Exercise directions
Below are some records. Print exactly the lines between the one holding "MAX_UPLOAD_BYTES" and the one holding "Retrieval: Recall@10 ≥", inclusive, and nothing else.

[Dataset entries]
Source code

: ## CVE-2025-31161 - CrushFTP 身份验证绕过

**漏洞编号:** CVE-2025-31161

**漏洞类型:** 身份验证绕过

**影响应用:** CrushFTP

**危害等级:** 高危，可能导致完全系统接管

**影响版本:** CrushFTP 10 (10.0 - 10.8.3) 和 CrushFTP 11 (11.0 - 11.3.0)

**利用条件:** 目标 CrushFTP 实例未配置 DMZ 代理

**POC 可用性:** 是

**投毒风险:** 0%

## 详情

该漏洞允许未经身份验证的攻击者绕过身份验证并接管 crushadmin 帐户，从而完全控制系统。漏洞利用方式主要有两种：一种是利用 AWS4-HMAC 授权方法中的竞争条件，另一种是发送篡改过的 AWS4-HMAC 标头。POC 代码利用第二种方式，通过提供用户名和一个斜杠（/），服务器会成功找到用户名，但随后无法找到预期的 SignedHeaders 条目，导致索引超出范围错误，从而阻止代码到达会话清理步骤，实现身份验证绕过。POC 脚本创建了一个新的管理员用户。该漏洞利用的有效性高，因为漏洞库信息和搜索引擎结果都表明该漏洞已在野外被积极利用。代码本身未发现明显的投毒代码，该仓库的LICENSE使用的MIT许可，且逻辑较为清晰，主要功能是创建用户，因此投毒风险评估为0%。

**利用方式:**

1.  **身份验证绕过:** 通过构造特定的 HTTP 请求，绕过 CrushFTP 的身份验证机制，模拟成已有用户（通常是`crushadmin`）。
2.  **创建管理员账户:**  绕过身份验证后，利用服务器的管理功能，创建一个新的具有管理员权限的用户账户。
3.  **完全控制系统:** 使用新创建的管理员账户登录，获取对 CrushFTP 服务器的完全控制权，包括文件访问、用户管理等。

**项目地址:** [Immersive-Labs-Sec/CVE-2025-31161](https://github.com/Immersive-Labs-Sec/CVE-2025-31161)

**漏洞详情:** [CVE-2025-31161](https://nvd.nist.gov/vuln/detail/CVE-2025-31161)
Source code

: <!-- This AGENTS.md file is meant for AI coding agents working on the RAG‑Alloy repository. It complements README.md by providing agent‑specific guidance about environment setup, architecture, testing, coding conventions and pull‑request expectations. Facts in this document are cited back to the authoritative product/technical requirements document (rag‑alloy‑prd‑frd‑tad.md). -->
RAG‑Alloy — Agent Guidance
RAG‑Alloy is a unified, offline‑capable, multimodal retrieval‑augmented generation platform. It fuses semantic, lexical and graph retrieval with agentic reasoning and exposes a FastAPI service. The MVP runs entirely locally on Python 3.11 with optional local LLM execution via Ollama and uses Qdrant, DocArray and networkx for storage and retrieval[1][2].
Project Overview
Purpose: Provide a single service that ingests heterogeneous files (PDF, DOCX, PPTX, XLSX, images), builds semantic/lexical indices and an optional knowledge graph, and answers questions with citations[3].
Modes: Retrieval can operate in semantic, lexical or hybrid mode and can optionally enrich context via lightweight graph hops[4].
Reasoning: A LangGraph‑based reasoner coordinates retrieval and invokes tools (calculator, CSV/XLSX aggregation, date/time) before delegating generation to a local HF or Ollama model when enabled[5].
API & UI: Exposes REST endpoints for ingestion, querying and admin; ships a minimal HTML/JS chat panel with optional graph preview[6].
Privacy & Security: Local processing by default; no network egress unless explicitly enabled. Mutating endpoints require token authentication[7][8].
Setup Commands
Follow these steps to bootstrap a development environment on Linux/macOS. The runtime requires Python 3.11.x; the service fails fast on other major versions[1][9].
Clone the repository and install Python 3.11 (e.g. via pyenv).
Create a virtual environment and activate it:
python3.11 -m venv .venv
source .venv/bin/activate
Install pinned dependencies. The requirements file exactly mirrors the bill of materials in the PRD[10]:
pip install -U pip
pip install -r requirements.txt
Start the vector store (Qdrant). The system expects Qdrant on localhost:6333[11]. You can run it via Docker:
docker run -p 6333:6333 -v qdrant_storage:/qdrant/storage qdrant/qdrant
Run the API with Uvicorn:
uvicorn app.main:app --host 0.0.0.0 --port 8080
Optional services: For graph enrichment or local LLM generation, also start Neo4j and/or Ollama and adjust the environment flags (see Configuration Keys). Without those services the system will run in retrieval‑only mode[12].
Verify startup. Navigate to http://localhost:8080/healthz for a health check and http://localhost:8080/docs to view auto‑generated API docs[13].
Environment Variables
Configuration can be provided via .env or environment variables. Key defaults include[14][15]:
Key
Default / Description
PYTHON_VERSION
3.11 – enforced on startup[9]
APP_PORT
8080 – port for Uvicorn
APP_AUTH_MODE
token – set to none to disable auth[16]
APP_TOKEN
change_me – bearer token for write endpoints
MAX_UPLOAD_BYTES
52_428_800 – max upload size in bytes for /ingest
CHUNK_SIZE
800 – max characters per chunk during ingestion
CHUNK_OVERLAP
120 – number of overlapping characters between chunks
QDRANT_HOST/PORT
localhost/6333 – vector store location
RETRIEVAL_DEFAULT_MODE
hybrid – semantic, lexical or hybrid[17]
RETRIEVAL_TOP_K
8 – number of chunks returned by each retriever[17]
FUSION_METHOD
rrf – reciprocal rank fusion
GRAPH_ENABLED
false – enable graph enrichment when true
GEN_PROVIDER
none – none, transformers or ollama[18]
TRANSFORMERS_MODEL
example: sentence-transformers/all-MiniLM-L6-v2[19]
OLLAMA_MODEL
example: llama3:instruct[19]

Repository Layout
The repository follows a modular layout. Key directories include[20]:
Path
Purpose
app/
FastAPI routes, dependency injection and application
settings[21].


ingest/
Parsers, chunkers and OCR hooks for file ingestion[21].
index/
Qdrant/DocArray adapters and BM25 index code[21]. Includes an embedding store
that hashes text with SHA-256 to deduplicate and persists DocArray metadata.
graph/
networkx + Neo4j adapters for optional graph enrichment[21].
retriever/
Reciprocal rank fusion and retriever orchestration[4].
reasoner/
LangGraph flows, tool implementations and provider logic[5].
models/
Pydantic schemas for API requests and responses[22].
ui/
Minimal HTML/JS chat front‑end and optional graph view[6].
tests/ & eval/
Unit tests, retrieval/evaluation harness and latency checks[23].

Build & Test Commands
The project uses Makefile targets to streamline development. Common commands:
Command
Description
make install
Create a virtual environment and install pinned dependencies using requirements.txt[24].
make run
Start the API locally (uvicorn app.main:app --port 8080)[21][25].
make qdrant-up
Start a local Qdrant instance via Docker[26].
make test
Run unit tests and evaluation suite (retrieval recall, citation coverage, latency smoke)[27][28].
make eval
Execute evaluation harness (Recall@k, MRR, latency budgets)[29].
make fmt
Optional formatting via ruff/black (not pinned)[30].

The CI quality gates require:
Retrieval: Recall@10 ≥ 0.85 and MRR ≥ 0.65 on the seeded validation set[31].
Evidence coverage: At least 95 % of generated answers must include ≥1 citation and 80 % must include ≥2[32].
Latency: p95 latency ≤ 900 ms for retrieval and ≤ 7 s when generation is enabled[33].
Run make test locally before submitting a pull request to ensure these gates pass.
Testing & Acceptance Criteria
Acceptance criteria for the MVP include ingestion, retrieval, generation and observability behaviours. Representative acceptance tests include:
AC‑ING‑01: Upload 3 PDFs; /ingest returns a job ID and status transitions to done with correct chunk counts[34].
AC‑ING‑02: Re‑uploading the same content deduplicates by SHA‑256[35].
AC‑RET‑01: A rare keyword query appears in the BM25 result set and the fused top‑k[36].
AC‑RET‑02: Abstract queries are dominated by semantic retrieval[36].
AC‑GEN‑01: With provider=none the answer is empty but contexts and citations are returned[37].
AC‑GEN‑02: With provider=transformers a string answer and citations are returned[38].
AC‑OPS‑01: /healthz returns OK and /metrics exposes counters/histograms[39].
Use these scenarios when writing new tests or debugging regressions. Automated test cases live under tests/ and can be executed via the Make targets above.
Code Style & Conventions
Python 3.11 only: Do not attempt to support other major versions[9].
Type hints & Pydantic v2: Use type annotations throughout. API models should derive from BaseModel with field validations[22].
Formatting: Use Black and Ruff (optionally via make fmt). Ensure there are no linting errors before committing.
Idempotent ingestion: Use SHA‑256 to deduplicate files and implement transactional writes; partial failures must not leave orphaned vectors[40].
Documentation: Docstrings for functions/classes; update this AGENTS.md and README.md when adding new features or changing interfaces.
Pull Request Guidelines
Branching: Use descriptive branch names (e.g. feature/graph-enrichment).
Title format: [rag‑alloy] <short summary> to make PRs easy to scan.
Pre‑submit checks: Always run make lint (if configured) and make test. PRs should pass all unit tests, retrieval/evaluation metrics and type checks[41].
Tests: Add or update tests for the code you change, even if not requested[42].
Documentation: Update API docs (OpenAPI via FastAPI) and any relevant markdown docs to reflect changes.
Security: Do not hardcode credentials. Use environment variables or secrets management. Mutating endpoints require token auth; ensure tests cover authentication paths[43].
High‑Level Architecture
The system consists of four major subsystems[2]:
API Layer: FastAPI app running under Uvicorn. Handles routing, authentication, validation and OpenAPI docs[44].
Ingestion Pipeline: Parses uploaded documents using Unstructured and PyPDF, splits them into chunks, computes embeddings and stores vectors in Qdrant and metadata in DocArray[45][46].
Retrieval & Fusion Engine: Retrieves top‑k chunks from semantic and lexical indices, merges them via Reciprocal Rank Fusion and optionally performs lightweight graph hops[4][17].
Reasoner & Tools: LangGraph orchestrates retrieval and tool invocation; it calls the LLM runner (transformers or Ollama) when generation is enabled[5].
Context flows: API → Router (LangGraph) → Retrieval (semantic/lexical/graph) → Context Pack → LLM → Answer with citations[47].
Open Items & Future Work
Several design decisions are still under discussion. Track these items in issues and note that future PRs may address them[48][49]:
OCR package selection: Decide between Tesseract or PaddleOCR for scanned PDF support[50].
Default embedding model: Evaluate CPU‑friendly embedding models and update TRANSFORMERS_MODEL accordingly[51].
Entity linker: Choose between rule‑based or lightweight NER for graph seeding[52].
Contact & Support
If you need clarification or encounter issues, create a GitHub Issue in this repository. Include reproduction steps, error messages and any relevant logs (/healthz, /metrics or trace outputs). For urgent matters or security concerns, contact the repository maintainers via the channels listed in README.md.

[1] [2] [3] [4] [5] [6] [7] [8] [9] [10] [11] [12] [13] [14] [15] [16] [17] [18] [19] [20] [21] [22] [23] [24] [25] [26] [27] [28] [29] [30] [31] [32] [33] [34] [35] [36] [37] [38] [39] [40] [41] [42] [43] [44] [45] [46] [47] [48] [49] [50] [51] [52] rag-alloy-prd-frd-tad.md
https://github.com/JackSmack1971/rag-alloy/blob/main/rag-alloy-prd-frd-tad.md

Solution to this problem
MAX_UPLOAD_BYTES
52_428_800 – max upload size in bytes for /ingest
CHUNK_SIZE
800 – max characters per chunk during ingestion
CHUNK_OVERLAP
120 – number of overlapping characters between chunks
QDRANT_HOST/PORT
localhost/6333 – vector store location
RETRIEVAL_DEFAULT_MODE
hybrid – semantic, lexical or hybrid[17]
RETRIEVAL_TOP_K
8 – number of chunks returned by each retriever[17]
FUSION_METHOD
rrf – reciprocal rank fusion
GRAPH_ENABLED
false – enable graph enrichment when true
GEN_PROVIDER
none – none, transformers or ollama[18]
TRANSFORMERS_MODEL
example: sentence-transformers/all-MiniLM-L6-v2[19]
OLLAMA_MODEL
example: llama3:instruct[19]

Repository Layout
The repository follows a modular layout. Key directories include[20]:
Path
Purpose
app/
FastAPI routes, dependency injection and application
settings[21].


ingest/
Parsers, chunkers and OCR hooks for file ingestion[21].
index/
Qdrant/DocArray adapters and BM25 index code[21]. Includes an embedding store
that hashes text with SHA-256 to deduplicate and persists DocArray metadata.
graph/
networkx + Neo4j adapters for optional graph enrichment[21].
retriever/
Reciprocal rank fusion and retriever orchestration[4].
reasoner/
LangGraph flows, tool implementations and provider logic[5].
models/
Pydantic schemas for API requests and responses[22].
ui/
Minimal HTML/JS chat front‑end and optional graph view[6].
tests/ & eval/
Unit tests, retrieval/evaluation harness and latency checks[23].

Build & Test Commands
The project uses Makefile targets to streamline development. Common commands:
Command
Description
make install
Create a virtual environment and install pinned dependencies using requirements.txt[24].
make run
Start the API locally (uvicorn app.main:app --port 8080)[21][25].
make qdrant-up
Start a local Qdrant instance via Docker[26].
make test
Run unit tests and evaluation suite (retrieval recall, citation coverage, latency smoke)[27][28].
make eval
Execute evaluation harness (Recall@k, MRR, latency budgets)[29].
make fmt
Optional formatting via ruff/black (not pinned)[30].

The CI quality gates require:
Retrieval: Recall@10 ≥ 0.85 and MRR ≥ 0.65 on the seeded validation set[31].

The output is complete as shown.